Hope is tenacious. It goes on living and working when science has dealt it what should be its deathblow.
In the close room at the top of the old tenement house little Lucy lay wasting away with a relentless disease. The doctor had said at the beginning of the winter that she could not live. Now he said that he could do no more for her except to ease the few days that remained for the child.
But Martha Benson would not believe him. She was confident that doctors were not infallible. Anyhow, this one wasn’t, for she saw life and health ahead for her little one.
Did not the preacher at the Mission Home say: “Ask, and ye shall receive?” and had she not asked and asked again the life of her child, her last and only one, at the hands of Him whom she worshipped?
No, Lucy was not going to die. What she needed was country air and a place to run about in. She had been housed up too much; these long Northern winters were too severe for her, and that was what made her so pinched and thin and weak. She must have air, and she should have it.
“Po’ little lammie,” she said to the child, “Mammy’s little gal boun’ to git well. Mammy gwine sen’ huh out in de country when the spring comes, whaih she kin roll in de grass an’ pick flowers an’ git good an’ strong. Don’ baby want to go to de country? Don’ baby want to see de sun shine?” And the child had looked up at her with wide, bright eyes, tossed her thin arms and moaned for reply.
“Nemmine, we gwine fool dat doctah. Some day we’ll th’ow all his nassy medicine ‘way, an’ he come in an’ say: ‘Whaih’s all my medicine?’ Den we answeh up sma’t like: ‘We done th’owed it out. We don’ need no nassy medicine.’ Den he look ‘roun’ an’ say: ‘Who dat I see runnin’ roun’ de flo’ hyeah, a-lookin’ so fat?’ an’ you up an’ say: ‘Hit’s me, dat’s who ’tis, mistah doctor man!’ Den he go out an’ slam de do’ behin’ him. Ain’ dat fine?”

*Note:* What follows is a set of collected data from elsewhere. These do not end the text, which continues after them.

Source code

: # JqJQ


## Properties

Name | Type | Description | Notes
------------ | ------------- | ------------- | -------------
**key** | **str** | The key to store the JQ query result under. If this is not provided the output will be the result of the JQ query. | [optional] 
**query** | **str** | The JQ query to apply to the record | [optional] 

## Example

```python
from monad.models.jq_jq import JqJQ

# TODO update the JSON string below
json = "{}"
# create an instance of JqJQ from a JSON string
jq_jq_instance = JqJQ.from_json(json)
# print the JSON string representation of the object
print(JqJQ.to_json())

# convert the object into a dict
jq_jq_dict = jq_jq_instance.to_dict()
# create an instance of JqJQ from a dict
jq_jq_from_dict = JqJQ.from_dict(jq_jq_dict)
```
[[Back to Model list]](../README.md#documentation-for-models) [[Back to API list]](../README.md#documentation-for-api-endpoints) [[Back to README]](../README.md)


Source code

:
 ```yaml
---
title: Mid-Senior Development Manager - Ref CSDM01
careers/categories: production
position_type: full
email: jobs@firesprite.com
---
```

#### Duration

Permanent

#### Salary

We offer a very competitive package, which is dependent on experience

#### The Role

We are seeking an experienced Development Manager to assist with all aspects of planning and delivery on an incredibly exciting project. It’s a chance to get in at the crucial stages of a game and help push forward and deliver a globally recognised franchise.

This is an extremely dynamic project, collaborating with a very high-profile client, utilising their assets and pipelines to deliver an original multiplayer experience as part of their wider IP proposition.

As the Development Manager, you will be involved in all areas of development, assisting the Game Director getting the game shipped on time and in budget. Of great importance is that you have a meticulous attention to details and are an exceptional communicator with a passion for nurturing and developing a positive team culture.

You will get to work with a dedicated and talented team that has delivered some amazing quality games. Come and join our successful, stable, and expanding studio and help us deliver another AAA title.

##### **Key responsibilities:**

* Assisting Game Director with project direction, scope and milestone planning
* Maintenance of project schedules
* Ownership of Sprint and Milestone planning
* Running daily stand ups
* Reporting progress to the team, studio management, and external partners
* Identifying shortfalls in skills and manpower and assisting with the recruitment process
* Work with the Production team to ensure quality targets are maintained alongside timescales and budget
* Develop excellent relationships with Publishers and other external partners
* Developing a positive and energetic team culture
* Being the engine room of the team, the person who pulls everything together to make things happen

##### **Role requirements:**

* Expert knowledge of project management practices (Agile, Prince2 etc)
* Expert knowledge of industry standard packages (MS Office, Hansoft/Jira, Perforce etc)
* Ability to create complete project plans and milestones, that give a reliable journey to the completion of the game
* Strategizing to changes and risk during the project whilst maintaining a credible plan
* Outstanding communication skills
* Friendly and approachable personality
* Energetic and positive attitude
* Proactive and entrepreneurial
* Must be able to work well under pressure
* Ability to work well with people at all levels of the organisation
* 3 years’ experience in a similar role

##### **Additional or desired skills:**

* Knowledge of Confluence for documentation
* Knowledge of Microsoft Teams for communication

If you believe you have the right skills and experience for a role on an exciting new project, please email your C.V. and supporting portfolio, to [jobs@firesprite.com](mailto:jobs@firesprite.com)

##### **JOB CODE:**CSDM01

But the child had closed her eyes, too weak even to listen. So her mother kissed her little thin forehead and tiptoed out, sending in a child from across the hall to take care of Lucy while she was at work, for sick as the little one was she could not stay at home and nurse her.
Hope grasps at a straw, and it was quite in keeping with the condition of Martha’s mind that she should open her ears and her heart when they told her of the wonderful works of the faith-cure man. People had gone to him on crutches, and he had touched or rubbed them and they had come away whole. He had gone to the homes of the bed-ridden, and they had risen up to bless him. It was so easy for her to believe it all. The only religion she had ever known, the wild, emotional religion of most of her race, put her credulity to stronger tests than that. Her only question was, would such a man come to her humble room. But she put away even this thought. He must come. She would make him. Already she saw Lucy strong, and running about like a mouse, the joy of her heart and the light of her eyes.
As soon as she could get time she went humbly to see the faith doctor, and laid her case before him, hoping, fearing, trembling.
Yes, he would come. Her heart leaped for joy.
“There is no place,” said the faith curist, “too humble for the messenger of heaven to enter. I am following One who went among the humblest and the lowliest, and was not ashamed to be found among publicans and sinners. I will come to your child, madam, and put her again under the law. The law of life is health, and no one who will accept the law need be sick. I am not a physician. I do not claim to be. I only claim to teach people how not to be sick. My fee is five dollars, merely to defray my expenses, that’s all. You know the servant is worthy of his hire. And in this little bottle here I have an elixir which has never been known to fail in any of the things claimed for it. Since the world has got used to taking medicine we must make some concessions to its prejudices. But this in reality is not a medicine at all. It is only a symbol. It is really liquefied prayer and faith.”